- WHAT NEEDS TO BE DONE -
Report back every line in the data that includes the string "photoshopbattles".

- DATA RECORDS -
-------

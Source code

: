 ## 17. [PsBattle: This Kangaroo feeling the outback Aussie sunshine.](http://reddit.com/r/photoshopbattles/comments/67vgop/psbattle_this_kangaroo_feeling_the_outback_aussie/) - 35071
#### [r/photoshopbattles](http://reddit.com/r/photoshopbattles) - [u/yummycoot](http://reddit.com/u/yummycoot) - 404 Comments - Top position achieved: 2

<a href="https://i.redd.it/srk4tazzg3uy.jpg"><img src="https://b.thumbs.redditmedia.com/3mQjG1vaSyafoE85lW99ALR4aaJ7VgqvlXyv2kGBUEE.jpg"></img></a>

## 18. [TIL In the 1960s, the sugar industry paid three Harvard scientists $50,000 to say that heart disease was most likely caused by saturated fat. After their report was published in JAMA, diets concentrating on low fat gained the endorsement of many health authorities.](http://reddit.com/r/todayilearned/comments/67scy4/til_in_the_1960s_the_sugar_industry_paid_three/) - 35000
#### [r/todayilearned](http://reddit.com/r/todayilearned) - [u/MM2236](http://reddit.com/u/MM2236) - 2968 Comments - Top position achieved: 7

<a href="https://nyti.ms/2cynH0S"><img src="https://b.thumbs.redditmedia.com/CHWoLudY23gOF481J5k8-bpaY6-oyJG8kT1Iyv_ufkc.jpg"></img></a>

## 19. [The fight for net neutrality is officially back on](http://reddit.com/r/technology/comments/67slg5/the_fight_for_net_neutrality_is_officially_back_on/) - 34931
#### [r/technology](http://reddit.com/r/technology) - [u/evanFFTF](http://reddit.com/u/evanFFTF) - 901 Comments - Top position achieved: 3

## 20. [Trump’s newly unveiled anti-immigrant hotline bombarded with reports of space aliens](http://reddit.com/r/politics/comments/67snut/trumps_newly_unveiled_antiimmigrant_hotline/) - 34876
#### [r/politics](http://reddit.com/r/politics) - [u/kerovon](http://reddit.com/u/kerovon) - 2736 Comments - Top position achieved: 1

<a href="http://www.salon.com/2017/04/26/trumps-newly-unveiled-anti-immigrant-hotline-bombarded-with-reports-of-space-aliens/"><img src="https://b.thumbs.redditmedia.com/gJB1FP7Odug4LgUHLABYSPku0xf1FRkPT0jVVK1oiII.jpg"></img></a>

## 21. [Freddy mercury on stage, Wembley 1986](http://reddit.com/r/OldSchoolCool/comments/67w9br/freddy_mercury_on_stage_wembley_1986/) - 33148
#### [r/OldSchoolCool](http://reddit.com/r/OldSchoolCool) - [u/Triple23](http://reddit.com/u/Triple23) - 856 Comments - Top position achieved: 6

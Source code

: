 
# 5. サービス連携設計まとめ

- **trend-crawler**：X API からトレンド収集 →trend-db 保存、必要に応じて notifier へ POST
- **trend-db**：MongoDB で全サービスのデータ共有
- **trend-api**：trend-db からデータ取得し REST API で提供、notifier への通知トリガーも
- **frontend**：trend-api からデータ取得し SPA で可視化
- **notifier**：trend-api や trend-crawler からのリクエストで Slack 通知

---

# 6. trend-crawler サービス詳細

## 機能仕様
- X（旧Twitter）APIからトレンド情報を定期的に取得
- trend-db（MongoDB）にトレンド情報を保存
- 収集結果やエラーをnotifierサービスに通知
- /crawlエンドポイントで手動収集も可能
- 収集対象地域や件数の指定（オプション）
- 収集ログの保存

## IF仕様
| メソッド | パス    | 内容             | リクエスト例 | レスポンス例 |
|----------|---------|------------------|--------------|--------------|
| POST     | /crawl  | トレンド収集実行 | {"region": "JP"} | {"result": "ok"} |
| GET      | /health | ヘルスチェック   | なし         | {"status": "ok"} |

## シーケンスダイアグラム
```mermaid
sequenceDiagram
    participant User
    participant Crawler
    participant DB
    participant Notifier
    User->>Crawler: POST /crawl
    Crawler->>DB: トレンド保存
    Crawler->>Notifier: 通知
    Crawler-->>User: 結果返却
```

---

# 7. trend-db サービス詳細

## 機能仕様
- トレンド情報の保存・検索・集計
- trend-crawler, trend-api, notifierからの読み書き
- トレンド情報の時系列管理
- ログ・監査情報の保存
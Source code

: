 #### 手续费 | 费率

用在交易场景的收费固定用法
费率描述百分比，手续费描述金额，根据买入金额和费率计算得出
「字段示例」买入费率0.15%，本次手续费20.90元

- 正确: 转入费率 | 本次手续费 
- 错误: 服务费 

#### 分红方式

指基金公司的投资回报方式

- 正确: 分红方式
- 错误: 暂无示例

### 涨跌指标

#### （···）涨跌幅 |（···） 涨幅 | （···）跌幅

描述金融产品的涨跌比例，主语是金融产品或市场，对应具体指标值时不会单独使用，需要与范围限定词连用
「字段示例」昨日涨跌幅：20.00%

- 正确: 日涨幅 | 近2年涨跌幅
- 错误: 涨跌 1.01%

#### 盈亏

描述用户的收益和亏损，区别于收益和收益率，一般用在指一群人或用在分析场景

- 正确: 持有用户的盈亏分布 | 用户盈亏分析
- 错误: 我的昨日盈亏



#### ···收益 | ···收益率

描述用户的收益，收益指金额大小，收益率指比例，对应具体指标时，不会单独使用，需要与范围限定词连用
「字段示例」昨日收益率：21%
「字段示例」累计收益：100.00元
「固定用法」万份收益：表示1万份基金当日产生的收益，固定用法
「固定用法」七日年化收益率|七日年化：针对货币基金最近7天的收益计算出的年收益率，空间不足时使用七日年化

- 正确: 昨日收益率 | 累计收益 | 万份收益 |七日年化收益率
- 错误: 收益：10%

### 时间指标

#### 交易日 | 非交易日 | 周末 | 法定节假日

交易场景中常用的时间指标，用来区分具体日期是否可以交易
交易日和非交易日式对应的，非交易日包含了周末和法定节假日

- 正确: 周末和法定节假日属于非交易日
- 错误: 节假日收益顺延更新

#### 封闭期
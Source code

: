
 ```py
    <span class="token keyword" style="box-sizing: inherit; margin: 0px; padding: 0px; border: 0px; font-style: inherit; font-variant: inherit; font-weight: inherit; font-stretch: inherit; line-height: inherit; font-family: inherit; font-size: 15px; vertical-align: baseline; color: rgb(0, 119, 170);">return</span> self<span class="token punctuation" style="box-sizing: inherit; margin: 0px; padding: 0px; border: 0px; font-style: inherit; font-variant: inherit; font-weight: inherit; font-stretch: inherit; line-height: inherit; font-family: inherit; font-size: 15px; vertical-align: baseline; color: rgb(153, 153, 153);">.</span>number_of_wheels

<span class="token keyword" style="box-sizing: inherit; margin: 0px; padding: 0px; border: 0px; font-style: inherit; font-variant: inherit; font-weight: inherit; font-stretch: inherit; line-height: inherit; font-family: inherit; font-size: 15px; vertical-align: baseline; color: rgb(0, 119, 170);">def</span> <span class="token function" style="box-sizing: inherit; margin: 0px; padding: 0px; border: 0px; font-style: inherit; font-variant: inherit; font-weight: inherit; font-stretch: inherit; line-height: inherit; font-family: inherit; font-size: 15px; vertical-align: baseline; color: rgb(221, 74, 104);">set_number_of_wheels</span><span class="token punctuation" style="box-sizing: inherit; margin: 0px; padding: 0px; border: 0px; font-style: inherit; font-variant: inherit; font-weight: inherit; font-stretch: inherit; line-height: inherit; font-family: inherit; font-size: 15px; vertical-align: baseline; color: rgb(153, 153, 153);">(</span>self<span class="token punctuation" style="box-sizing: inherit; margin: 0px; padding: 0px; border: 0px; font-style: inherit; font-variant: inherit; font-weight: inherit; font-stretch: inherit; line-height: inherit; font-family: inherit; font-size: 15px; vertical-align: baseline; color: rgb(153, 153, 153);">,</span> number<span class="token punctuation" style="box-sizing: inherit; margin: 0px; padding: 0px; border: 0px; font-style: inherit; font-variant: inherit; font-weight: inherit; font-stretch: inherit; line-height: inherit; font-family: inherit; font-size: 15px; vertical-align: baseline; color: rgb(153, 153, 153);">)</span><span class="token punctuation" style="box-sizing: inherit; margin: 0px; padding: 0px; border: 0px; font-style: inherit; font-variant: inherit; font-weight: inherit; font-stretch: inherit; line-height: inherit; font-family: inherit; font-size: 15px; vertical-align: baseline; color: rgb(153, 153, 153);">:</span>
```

-------

- ANSWER BOX -
: ## 17. [PsBattle: This Kangaroo feeling the outback Aussie sunshine.](http://reddit.com/r/photoshopbattles/comments/67vgop/psbattle_this_kangaroo_feeling_the_outback_aussie/) - 35071
#### [r/photoshopbattles](http://reddit.com/r/photoshopbattles) - [u/yummycoot](http://reddit.com/u/yummycoot) - 404 Comments - Top position achieved: 2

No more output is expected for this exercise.